*** Opening of RECORDED INFORMATION ***
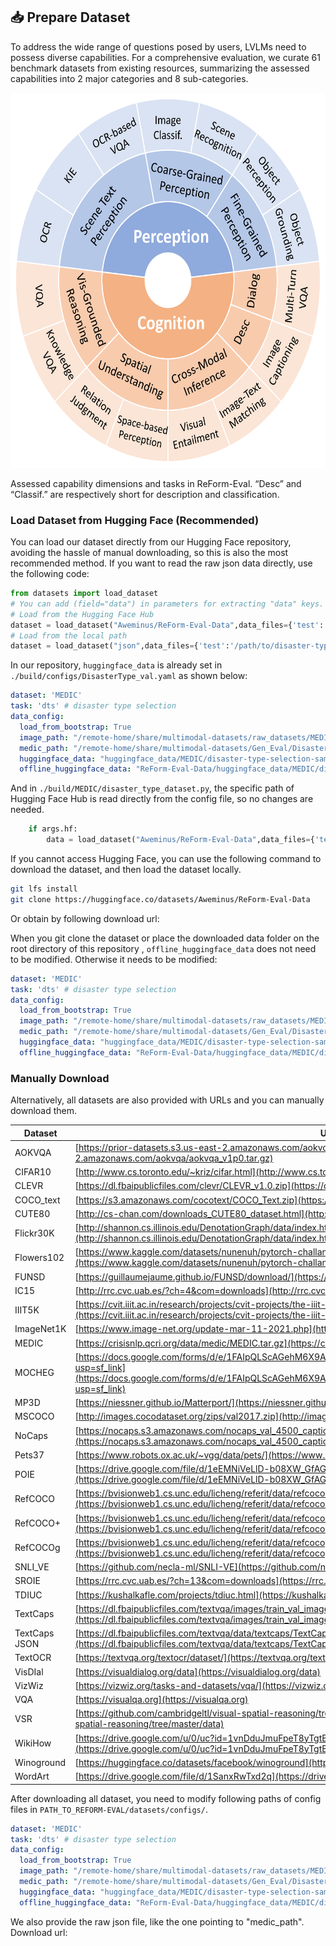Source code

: ## 📥 Prepare Dataset
To address the wide range of questions posed by users, LVLMs need to possess diverse capabilities. For a comprehensive evaluation, we curate 61 benchmark datasets from existing resources, summarizing the assessed capabilities into 2 major categories and 8 sub-categories.

<p align="center"><img src="../base_dimensions.png" width="600" height="600"/></p>
Assessed capability dimensions and tasks in ReForm-Eval. “Desc” and “Classif.” are respectively short for description and classification.


### Load Dataset from Hugging Face (Recommended)
You can load our dataset directly from our Hugging Face repository, avoiding the hassle of manual downloading, so this is also the most recommended method. If you want to read the raw json data directly, use the following code:
```python
from datasets import load_dataset
# You can add (field="data") in parameters for extracting "data" keys.
# Load from the Hugging Face Hub
dataset = load_dataset("Aweminus/ReForm-Eval-Data",data_files={'test':'huggingface_data/MEDIC/disaster-type-selection-sampled.json'}, split='test') 
# Load from the local path
dataset = load_dataset("json",data_files={'test':'/path/to/disaster-type-selection.json'}, split='test')
```
In our repository, `huggingface_data` is already set in `./build/configs/DisasterType_val.yaml` as shown below:
```YAML
dataset: 'MEDIC'
task: 'dts' # disaster type selection
data_config:
  load_from_bootstrap: True
  image_path: "/remote-home/share/multimodal-datasets/raw_datasets/MEDIC/data"
  medic_path: "/remote-home/share/multimodal-datasets/Gen_Eval/Disaster-Type-Selection/disaster-type-selection-sampled.json"
  huggingface_data: "huggingface_data/MEDIC/disaster-type-selection-sampled.json" # the relative path in Hugging Face Hub
  offline_huggingface_data: "ReForm-Eval-Data/huggingface_data/MEDIC/disaster-type-selection-sampled.json" # the relative local path of Hugging Face data
```
  
And in `./build/MEDIC/disaster_type_dataset.py`, the specific path of Hugging Face Hub is read directly from the config file, so no changes are needed.
```python
    if args.hf:
        data = load_dataset("Aweminus/ReForm-Eval-Data",data_files={'test':self.config['data_config']['huggingface_data']}, split='test')
```

If you cannot access Hugging Face, you can use the following command to download the dataset, and then load the dataset locally.
```bash
git lfs install
git clone https://huggingface.co/datasets/Aweminus/ReForm-Eval-Data
```

Or obtain by following download url:
[]()

When you git clone the dataset or place the downloaded data folder on the root directory of this repository , `offline_huggingface_data` does not need to be modified. Otherwise it needs to be modified:
```YAML
dataset: 'MEDIC'
task: 'dts' # disaster type selection
data_config:
  load_from_bootstrap: True
  image_path: "/remote-home/share/multimodal-datasets/raw_datasets/MEDIC/data"
  medic_path: "/remote-home/share/multimodal-datasets/Gen_Eval/Disaster-Type-Selection/disaster-type-selection-sampled.json" 
  huggingface_data: "huggingface_data/MEDIC/disaster-type-selection-sampled.json" # the relative path in Hugging Face Hub
  offline_huggingface_data: "ReForm-Eval-Data/huggingface_data/MEDIC/disaster-type-selection-sampled.json" # The place you may need to modify (the relative local path of Hugging Face data)
```

### Manually Download
Alternatively, all datasets are also provided with URLs and you can manually download them.

| Dataset          | URL                                                                          |
|------------------|-------------------------------------------------------------------------------|
| AOKVQA           | [https://prior-datasets.s3.us-east-2.amazonaws.com/aokvqa/aokvqa_v1p0.tar.gz](https://prior-datasets.s3.us-east-2.amazonaws.com/aokvqa/aokvqa_v1p0.tar.gz) |
| CIFAR10          | [http://www.cs.toronto.edu/~kriz/cifar.html](http://www.cs.toronto.edu/~kriz/cifar.html)                              |
| CLEVR            | [https://dl.fbaipublicfiles.com/clevr/CLEVR_v1.0.zip](https://dl.fbaipublicfiles.com/clevr/CLEVR_v1.0.zip)                   |
| COCO_text        | [https://s3.amazonaws.com/cocotext/COCO_Text.zip](https://s3.amazonaws.com/cocotext/COCO_Text.zip)                        |
| CUTE80           | [http://cs-chan.com/downloads_CUTE80_dataset.html](http://cs-chan.com/downloads_CUTE80_dataset.html)                        |
| Flickr30K        | [http://shannon.cs.illinois.edu/DenotationGraph/data/index.html](http://shannon.cs.illinois.edu/DenotationGraph/data/index.html)        |
| Flowers102       | [https://www.kaggle.com/datasets/nunenuh/pytorch-challange-flower-dataset](https://www.kaggle.com/datasets/nunenuh/pytorch-challange-flower-dataset) |
| FUNSD            | [https://guillaumejaume.github.io/FUNSD/download/](https://guillaumejaume.github.io/FUNSD/download/)                        |
| IC15             | [http://rrc.cvc.uab.es/?ch=4&com=downloads](http://rrc.cvc.uab.es/?ch=4&com=downloads)                                |
| IIIT5K           | [https://cvit.iiit.ac.in/research/projects/cvit-projects/the-iiit-5k-word-dataset](https://cvit.iiit.ac.in/research/projects/cvit-projects/the-iiit-5k-word-dataset) |
| ImageNet1K       | [https://www.image-net.org/update-mar-11-2021.php](https://www.image-net.org/update-mar-11-2021.php)                          |
| MEDIC            | [https://crisisnlp.qcri.org/data/medic/MEDIC.tar.gz](https://crisisnlp.qcri.org/data/medic/MEDIC.tar.gz)                       |
| MOCHEG           | [https://docs.google.com/forms/d/e/1FAIpQLScAGehM6X9ARZWW3Fgt7fWMhc_Cec6iiAAN4Rn1BHAk6KOfbw/viewform?usp=sf_link](https://docs.google.com/forms/d/e/1FAIpQLScAGehM6X9ARZWW3Fgt7fWMhc_Cec6iiAAN4Rn1BHAk6KOfbw/viewform?usp=sf_link) |
| MP3D             | [https://niessner.github.io/Matterport/](https://niessner.github.io/Matterport/)                                   |
| MSCOCO           | [http://images.cocodataset.org/zips/val2017.zip](http://images.cocodataset.org/zips/val2017.zip)                           |
| NoCaps           | [https://nocaps.s3.amazonaws.com/nocaps_val_4500_captions.json](https://nocaps.s3.amazonaws.com/nocaps_val_4500_captions.json)           |
| Pets37           | [https://www.robots.ox.ac.uk/~vgg/data/pets/](https://www.robots.ox.ac.uk/~vgg/data/pets/)                              |
| POIE             | [https://drive.google.com/file/d/1eEMNiVeLlD-b08XW_GfAGfPmmII-GDYs/view](https://drive.google.com/file/d/1eEMNiVeLlD-b08XW_GfAGfPmmII-GDYs/view)  |
| RefCOCO          | [https://bvisionweb1.cs.unc.edu/licheng/referit/data/refcoco.zip](https://bvisionweb1.cs.unc.edu/licheng/referit/data/refcoco.zip)          |
| RefCOCO+         | [https://bvisionweb1.cs.unc.edu/licheng/referit/data/refcoco+.zip](https://bvisionweb1.cs.unc.edu/licheng/referit/data/refcoco+.zip)         |
| RefCOCOg         | [https://bvisionweb1.cs.unc.edu/licheng/referit/data/refcocog.zip](https://bvisionweb1.cs.unc.edu/licheng/referit/data/refcocog.zip)         |
| SNLI_VE          | [https://github.com/necla-ml/SNLI-VE](https://github.com/necla-ml/SNLI-VE)                                      |
| SROIE            | [https://rrc.cvc.uab.es/?ch=13&com=downloads](https://rrc.cvc.uab.es/?ch=13&com=downloads)                              |
| TDIUC            | [https://kushalkafle.com/projects/tdiuc.html](https://kushalkafle.com/projects/tdiuc.html)                              |
| TextCaps         | [https://dl.fbaipublicfiles.com/textvqa/images/train_val_images.zip](https://dl.fbaipublicfiles.com/textvqa/images/train_val_images.zip)      |
| TextCaps JSON    | [https://dl.fbaipublicfiles.com/textvqa/data/textcaps/TextCaps_0.1_val.json](https://dl.fbaipublicfiles.com/textvqa/data/textcaps/TextCaps_0.1_val.json) |
| TextOCR          | [https://textvqa.org/textocr/dataset/](https://textvqa.org/textocr/dataset/)                                    |
| VisDIal          | [https://visualdialog.org/data](https://visualdialog.org/data)                                           |
| VizWiz           | [https://vizwiz.org/tasks-and-datasets/vqa/](https://vizwiz.org/tasks-and-datasets/vqa/)                              |
| VQA              | [https://visualqa.org](https://visualqa.org)                                                    |
| VSR              | [https://github.com/cambridgeltl/visual-spatial-reasoning/tree/master/data](https://github.com/cambridgeltl/visual-spatial-reasoning/tree/master/data) |
| WikiHow          | [https://drive.google.com/u/0/uc?id=1vnDduJmuFpeT8yTgtBR9Bj8bXlI4zIJR&export=download](https://drive.google.com/u/0/uc?id=1vnDduJmuFpeT8yTgtBR9Bj8bXlI4zIJR&export=download) |
| Winoground       | [https://huggingface.co/datasets/facebook/winoground](https://huggingface.co/datasets/facebook/winoground)                     |
| WordArt          | [https://drive.google.com/file/d/1SanxRwTxd2q](https://drive.google.com/file/d/1SanxRwTxd2q)|


After downloading all dataset, you need to modify following paths of config files in `PATH_TO_REFORM-EVAL/datasets/configs/`.

```YAML
dataset: 'MEDIC'
task: 'dts' # disaster type selection
data_config:
  load_from_bootstrap: True
  image_path: "/remote-home/share/multimodal-datasets/raw_datasets/MEDIC/data" #The place you need to modify
  medic_path: "/remote-home/share/multimodal-datasets/Gen_Eval/Disaster-Type-Selection/disaster-type-selection-sampled.json" #The place you need to modify
  huggingface_data: "huggingface_data/MEDIC/disaster-type-selection-sampled.json"
  offline_huggingface_data: "ReForm-Eval-Data/huggingface_data/MEDIC/disaster-type-selection-sampled.json" 
```

We also provide the raw json file, like the one pointing to "medic_path". Download url:[]()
*** Close of RECORDED INFORMATION ***
◆ WHAT THE TASK REQUIRES: In the records, which lines mention the word "tasks"? Copy those lines.

◆ EXERCISE ANSWER:
Assessed capability dimensions and tasks in ReForm-Eval. “Desc” and “Classif.” are respectively short for description and classification.
| VizWiz           | [https://vizwiz.org/tasks-and-datasets/vqa/](https://vizwiz.org/tasks-and-datasets/vqa/)                              |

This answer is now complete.